● **THE PROBLEM**:
If a line in the entries below includes "proposition", pick it out and copy it.

● **SUPPLIED ENTRIES**:
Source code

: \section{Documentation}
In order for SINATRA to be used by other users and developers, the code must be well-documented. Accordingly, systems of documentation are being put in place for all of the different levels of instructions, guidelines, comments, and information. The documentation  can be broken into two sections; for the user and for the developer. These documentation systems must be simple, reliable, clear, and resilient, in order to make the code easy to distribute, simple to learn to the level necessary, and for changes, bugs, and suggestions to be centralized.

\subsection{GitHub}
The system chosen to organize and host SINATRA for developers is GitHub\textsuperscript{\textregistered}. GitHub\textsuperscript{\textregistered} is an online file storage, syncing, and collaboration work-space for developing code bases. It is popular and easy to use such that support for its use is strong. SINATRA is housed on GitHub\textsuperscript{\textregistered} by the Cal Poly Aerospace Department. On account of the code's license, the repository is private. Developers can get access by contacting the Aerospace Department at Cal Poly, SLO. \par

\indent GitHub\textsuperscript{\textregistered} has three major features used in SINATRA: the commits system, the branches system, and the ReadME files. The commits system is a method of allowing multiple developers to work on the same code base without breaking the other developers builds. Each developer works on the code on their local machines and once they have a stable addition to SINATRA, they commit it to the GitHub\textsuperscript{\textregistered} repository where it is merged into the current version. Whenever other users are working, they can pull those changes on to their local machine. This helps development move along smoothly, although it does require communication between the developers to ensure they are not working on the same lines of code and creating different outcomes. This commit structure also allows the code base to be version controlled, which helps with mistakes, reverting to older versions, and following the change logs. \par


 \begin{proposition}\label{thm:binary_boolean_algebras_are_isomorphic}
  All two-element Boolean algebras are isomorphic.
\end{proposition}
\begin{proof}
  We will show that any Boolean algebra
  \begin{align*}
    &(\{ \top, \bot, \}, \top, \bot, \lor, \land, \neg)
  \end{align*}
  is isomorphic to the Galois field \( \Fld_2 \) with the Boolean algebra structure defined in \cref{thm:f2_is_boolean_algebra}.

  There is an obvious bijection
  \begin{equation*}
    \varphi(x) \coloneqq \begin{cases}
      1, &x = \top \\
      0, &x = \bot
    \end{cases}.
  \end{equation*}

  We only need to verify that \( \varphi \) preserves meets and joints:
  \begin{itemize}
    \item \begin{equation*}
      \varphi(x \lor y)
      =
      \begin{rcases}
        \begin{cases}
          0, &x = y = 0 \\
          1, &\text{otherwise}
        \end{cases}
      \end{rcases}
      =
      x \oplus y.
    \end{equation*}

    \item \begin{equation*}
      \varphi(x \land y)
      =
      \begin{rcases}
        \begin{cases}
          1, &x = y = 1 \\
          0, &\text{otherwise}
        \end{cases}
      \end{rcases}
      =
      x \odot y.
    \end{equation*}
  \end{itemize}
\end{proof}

● **ANSWER SECTION**:
 \begin{proposition}\label{thm:binary_boolean_algebras_are_isomorphic}
\end{proposition}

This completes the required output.